**REQUIRED WORK:** Retype each line of the listing below, from the first through the one holding "5. Complete any", with no other lines.

*** DATA EXTRACTS ***

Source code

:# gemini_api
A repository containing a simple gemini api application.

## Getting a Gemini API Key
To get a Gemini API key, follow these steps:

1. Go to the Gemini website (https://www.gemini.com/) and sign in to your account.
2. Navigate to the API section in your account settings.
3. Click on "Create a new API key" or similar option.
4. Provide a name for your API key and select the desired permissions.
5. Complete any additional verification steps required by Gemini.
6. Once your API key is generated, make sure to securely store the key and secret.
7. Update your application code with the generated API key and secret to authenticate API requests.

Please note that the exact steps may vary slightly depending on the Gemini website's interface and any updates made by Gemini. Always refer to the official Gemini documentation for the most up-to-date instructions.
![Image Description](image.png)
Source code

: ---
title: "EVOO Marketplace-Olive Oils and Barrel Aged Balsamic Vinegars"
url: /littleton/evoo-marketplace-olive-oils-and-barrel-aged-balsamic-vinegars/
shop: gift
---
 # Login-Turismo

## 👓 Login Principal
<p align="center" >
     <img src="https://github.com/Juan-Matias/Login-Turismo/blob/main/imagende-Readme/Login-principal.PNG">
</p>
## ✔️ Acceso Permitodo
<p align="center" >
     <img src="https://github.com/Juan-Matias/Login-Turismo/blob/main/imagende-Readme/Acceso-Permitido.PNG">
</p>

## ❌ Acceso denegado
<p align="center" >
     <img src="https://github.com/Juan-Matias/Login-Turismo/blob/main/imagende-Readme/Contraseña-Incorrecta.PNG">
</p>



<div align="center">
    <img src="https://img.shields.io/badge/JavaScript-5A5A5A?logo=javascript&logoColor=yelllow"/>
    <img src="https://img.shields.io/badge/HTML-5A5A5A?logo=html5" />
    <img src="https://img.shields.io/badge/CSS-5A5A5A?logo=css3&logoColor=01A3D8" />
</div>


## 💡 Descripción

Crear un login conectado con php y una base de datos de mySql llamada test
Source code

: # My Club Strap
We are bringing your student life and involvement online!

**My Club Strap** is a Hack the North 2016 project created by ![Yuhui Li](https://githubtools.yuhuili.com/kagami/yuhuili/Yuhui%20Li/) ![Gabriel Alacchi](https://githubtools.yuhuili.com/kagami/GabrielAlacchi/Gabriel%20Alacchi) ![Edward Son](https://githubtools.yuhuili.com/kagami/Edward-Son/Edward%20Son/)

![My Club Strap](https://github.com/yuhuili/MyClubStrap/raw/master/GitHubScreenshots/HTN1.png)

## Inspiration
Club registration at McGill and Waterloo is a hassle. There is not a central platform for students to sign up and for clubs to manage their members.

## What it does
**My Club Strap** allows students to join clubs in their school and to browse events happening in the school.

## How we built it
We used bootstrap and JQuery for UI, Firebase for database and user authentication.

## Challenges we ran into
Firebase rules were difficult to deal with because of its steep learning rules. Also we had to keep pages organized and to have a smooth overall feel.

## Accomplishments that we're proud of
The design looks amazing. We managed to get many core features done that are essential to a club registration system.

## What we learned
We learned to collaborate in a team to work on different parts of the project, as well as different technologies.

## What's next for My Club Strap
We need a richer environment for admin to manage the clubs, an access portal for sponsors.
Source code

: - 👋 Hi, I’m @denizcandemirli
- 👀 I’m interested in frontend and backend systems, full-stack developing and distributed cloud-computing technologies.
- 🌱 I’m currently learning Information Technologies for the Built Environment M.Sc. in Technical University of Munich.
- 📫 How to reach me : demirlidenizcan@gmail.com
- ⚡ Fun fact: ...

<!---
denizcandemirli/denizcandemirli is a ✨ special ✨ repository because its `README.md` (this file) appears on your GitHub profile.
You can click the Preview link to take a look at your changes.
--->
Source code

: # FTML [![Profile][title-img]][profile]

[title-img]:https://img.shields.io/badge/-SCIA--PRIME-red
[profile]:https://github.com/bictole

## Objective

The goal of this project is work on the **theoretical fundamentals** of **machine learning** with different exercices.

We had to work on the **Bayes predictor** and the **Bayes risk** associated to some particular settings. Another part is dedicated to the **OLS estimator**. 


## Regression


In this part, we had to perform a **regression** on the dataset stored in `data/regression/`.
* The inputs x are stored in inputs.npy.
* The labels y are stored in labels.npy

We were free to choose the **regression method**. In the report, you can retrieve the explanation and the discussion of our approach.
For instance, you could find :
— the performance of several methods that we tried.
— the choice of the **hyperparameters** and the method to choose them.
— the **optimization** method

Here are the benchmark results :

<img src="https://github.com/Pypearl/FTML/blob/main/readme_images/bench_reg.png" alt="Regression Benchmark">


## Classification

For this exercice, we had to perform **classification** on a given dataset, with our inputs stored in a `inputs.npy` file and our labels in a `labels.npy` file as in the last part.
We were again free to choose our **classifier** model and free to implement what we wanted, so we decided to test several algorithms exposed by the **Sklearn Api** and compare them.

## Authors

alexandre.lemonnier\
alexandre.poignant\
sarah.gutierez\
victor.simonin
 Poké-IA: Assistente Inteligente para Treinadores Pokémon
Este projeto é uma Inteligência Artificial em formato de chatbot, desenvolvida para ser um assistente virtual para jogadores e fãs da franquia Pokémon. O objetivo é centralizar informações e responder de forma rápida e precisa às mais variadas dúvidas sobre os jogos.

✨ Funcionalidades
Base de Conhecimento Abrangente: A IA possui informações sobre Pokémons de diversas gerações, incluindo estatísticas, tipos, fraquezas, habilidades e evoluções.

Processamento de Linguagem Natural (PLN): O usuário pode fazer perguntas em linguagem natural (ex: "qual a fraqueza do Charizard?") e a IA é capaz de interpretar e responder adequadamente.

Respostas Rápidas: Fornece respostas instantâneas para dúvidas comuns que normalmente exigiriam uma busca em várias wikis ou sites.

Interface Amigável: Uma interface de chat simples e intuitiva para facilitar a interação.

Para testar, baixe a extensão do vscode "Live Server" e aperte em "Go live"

*** End of DATA EXTRACTS ***

**ANSWER SPACE:**
Source code

:# gemini_api
A repository containing a simple gemini api application.

## Getting a Gemini API Key
To get a Gemini API key, follow these steps:

1. Go to the Gemini website (https://www.gemini.com/) and sign in to your account.
2. Navigate to the API section in your account settings.
3. Click on "Create a new API key" or similar option.
4. Provide a name for your API key and select the desired permissions.
5. Complete any additional verification steps required by Gemini.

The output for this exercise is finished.